Surrender is a 1987 American comedy film that was written and directed by Jerry Belson. It stars Sally Field, Michael Caine, Steve Guttenberg, Peter Boyle,  Iman, and Jackie Cooper in his final film role.

Plot
Sean Stein is a successful novelist, but after two divorces and a palimony suit, he now believes women only have loved him for his money. At a charity ball where armed thieves order guests to strip, he is bound nude to a commercial artist named Daisy Morgan. He is immediately attracted to her.

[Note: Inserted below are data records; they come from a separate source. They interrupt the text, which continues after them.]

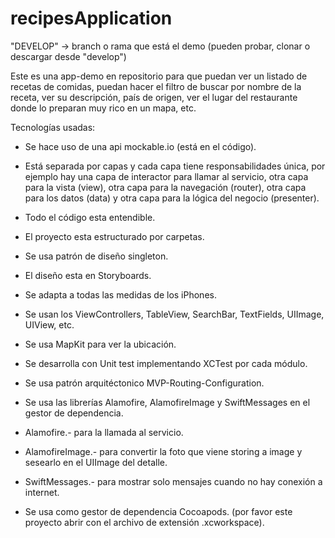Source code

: # recipesApplication

"DEVELOP" -> branch o rama que está el demo (pueden probar, clonar o descargar desde "develop")

Este es una app-demo en repositorio para que puedan ver un listado de recetas de comidas, puedan hacer el filtro de buscar por nombre de la receta, ver su descripción, país de origen, ver el lugar del restaurante donde lo preparan muy rico en un mapa, etc.



Tecnologías usadas:

- Se hace uso de una api mockable.io (está en el código).

- Está separada por capas y cada capa tiene responsabilidades única, por ejemplo hay una capa de interactor para llamar al servicio, otra capa para la vista (view), otra capa para la navegación (router), otra capa para los datos (data) y otra capa para la lógica del negocio (presenter).

- Todo el código esta entendible.

- El proyecto esta estructurado por carpetas. 

- Se usa patrón de diseño singleton.

- El diseño esta en Storyboards.

- Se adapta a todas las medidas de los iPhones.

- Se usan los ViewControllers, TableView, SearchBar, TextFields, UIImage, UIView, etc.

- Se usa MapKit para ver la ubicación.

- Se desarrolla con Unit test implementando XCTest por cada módulo.

- Se usa patrón arquitéctonico MVP-Routing-Configuration.

- Se usa las librerías Alamofire, AlamofireImage y SwiftMessages en el gestor de dependencia.

- Alamofire.- para la llamada al servicio.

- AlamofireImage.- para convertir la foto que viene storing a image y sesearlo en el UIImage del detalle.

- SwiftMessages.- para mostrar solo mensajes cuando no hay conexión a internet.

- Se usa como gestor de dependencia Cocoapods. (por favor este proyecto abrir con el archivo de extensión .xcworkspace).
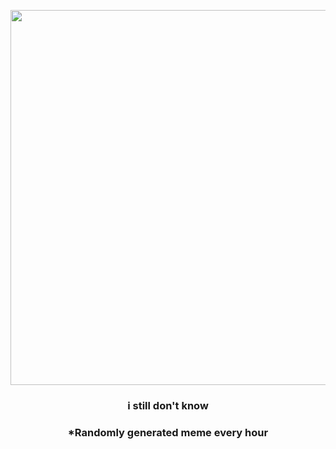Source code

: <p align="center">
        <img src="https://i.redd.it/rqz2cm63rvw81.jpg" width="600" height="600">
        </p>
        <h3 align="center">i still don't know</h3>
        <h3 align="center">*Randomly generated meme every hour</h3>
    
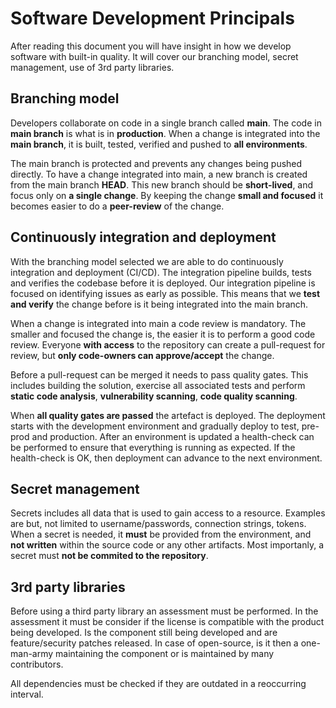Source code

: # Software Development Principals

After reading this document you will have insight in how we develop software with built-in quality. It will cover our branching model, secret management, use of 3rd party libraries.

## Branching model

Developers collaborate on code in a single branch called **main**. The code in **main branch** is what is in **production**. When a change is integrated into the **main branch**, it is built, tested, verified and pushed to **all environments**.

The main branch is protected and prevents any changes being pushed directly. To have a change integrated into main, a new branch is created from the main branch **HEAD**. This new branch should be **short-lived**, and focus only on **a single change**. By keeping the change **small and focused** it becomes easier to do a **peer-review** of the change.

## Continuously integration and deployment

With the branching model selected we are able to do continuously integration and deployment (CI/CD). The integration pipeline builds, tests and verifies the codebase before it is deployed. Our integration pipeline is focused on identifying issues as early as possible. This means that we **test and verify** the change before is it being integrated into the main branch.

When a change is integrated into main a code review is mandatory. The smaller and focused the change is, the easier it is to perform a good code review. Everyone **with access** to the repository can create a pull-request for review, but **only code-owners can approve/accept** the change.

Before a pull-request can be merged it needs to pass quality gates. This includes building the solution, exercise all associated tests and perform **static code analysis**, **vulnerability scanning**, **code quality scanning**.

When **all quality gates are passed** the artefact is deployed. The deployment starts with the development environment and gradually deploy to test, pre-prod and production. After an environment is updated a health-check can be performed to ensure that everything is running as expected. If the health-check is OK, then deployment can advance to the next environment.

## Secret management

Secrets includes all data that is used to gain access to a resource. Examples are but, not limited to username/passwords, connection strings, tokens. When a secret is needed, it **must** be provided from the environment, and **not written** within the source code or any other artifacts. Most importanly, a secret must **not be commited to the repository**.

## 3rd party libraries

Before using a third party library an assessment must be performed. In the assessment it must be consider if the license is compatible with the product being developed. Is the component still being developed and are feature/security patches released. In case of open-source, is it then a one-man-army maintaining the component or is maintained by many contributors.

All dependencies must be checked if they are outdated in a reoccurring interval.
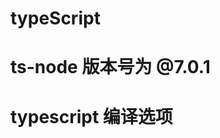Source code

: # typeScript

# ts-node 版本号为 @7.0.1

# typescript 编译选项

<!--
 -- allowJs = false：js 文件也编译
-- allowUnreachableCode = false：不可能执行的代码要不要报错
-- allowUnusedLabels = false：没有用到的 label 要不要报错
-- alwaysStrict = false：按严格模式解析和输出
-- build = false：生产当前项目和依赖项目
-- charset = "utf-8"：输入文件的字符集
-- checkJs = false：js 文件的错误要不要报
-- declaration = false：生成对应的 .d.ts 文件
-- declarationDir = null：声明文件放在哪里
-- declarationMap = false：生产声明文件 sourcemap
-- diagnostics = false：显示诊断信息
-- disableSizeLimit = false：取消项目大小限制
-- downlevelIteration = false：面向 ES5 和 ES3 时，将 for..of, spread and destructuring 降级
-- emitBOM = false：输入文件编码为带 BOM
-- emitDeclarationOnly = false：仅输出声明文件
-- forceConsistentCasingInFileNames = false：强制文件名大小写一致
-- help：帮助
-- inlineSources = false：内联 sourcemap
-- inlineSources = false：内联源码，需要同时设置 inlineSources 和 sourcemap
-- init：初始化一个项目
-- isolatedModules = false：每个文件都是一个独立的模块
-- jsx = "Preserve"：jsx 处理方式
-- jsxFactory = "React.createElement"：jsx 的工厂方法
-- keyofStringsOnly = false：keyof 只使用字符串键解析
-- lib：编译时要使用的库
：ES5: DOM,ES5,ScriptHost
：ES6: DOM,ES6,DOM.Iterable,ScriptHost
-- listEmittedFiles = false：列出生成的文件名
-- listFiles = false：列出生成的文件名
-- locale：错误信息语言
-- module：模块代码怎么生成
："None", "CommonJS", "AMD", "System", "UMD", "ES6", "ES2015" or "ESNext".
-- watch：盯住输入文件
-- target = "ES3"：目标标准
："ES3" (default), "ES5", "ES6"/"ES2015", "ES2016", "ES2017" or "ESNext".
-- showConfig = false：只显示配置
-- removeComments = fasle：移除注释
-- project：指定配置文件
-- pretty = true：美化输出
--preserveConstEnums = false：保留常量和枚举声明
--noEmit：别输出
--noEmitOnError：出错时别输出-->
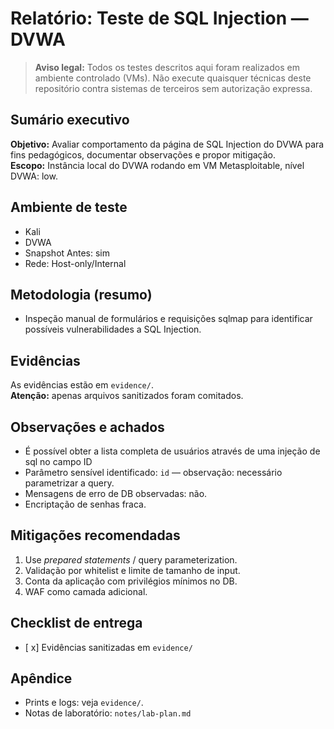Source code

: # Relatório: Teste de SQL Injection — DVWA

> **Aviso legal:** Todos os testes descritos aqui foram realizados em ambiente controlado (VMs). Não execute quaisquer técnicas deste repositório contra sistemas de terceiros sem autorização expressa.

## Sumário executivo
**Objetivo:** Avaliar comportamento da página de SQL Injection do DVWA para fins pedagógicos, documentar observações e propor mitigação.  
**Escopo:** Instância local do DVWA rodando em VM Metasploitable, nível DVWA: low.  

## Ambiente de teste
- Kali  
- DVWA  
- Snapshot Antes: sim  
- Rede: Host-only/Internal

## Metodologia (resumo)
- Inspeção manual de formulários e requisições sqlmap para identificar possíveis vulnerabilidades a SQL Injection.  

## Evidências
As evidências estão em `evidence/`.  
**Atenção:** apenas arquivos sanitizados foram comitados.

## Observações e achados
- É possível obter a lista completa de usuários através de uma injeção de sql no campo ID
- Parâmetro sensível identificado: `id` — observação: necessário parametrizar a query.
- Mensagens de erro de DB observadas: não.  
- Encriptação de senhas fraca.

## Mitigações recomendadas
1. Use *prepared statements* / query parameterization.  
2. Validação por whitelist e limite de tamanho de input.  
3. Conta da aplicação com privilégios mínimos no DB.  
5. WAF como camada adicional.

## Checklist de entrega
- [ x] Evidências sanitizadas em `evidence/`  

## Apêndice
- Prints e logs: veja `evidence/`.  
- Notas de laboratório: `notes/lab-plan.md`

Daisy is in a rather rocky relationship with Marty, a whiny, unstable lawyer who is afraid to make a commitment. Sean does not know she already has a well-off boyfriend, but he decides to play a little trick to win her. With the help of his lawyer, Jay Bass, he pretends to be a poor failure to see if she will love him for himself. As their relationship develops, he ultimately decides to reveal his true self. But on that very day, Marty persuades Daisy that he is a changed man and that they should live together in his home. Sean is heartbroken.

On moving day, Daisy accidentally sees a newspaper clipping that reveals Sean's true identity. She demands an explanation, which she accepts, telling him she realized that he is who she truly loves. However, he wonders if she only decided this after reading the article about his success and seeing his Beverly Hills home. She lies.

They elope to Lake Tahoe to be married. On the way, Sean urges her to sign a prenuptial agreement. She thinks it's "unromantic" but concedes. In a casino in Nevada, gambling by herself, she then miraculously hits a jackpot on a slot machine, winning two million dollars.

Sean returns to say he has had a change of heart and requires no prenup. Now it is Daisy who wants to know when exactly he decided this. She admits lying to him before. Marty shows up and begs her to return to him. Sean says, "You can have her."

Back in Los Angeles, realizing she has made a mistake, Daisy rejects a proposal of marriage and pays off Marty for his trouble with some of her casino winnings.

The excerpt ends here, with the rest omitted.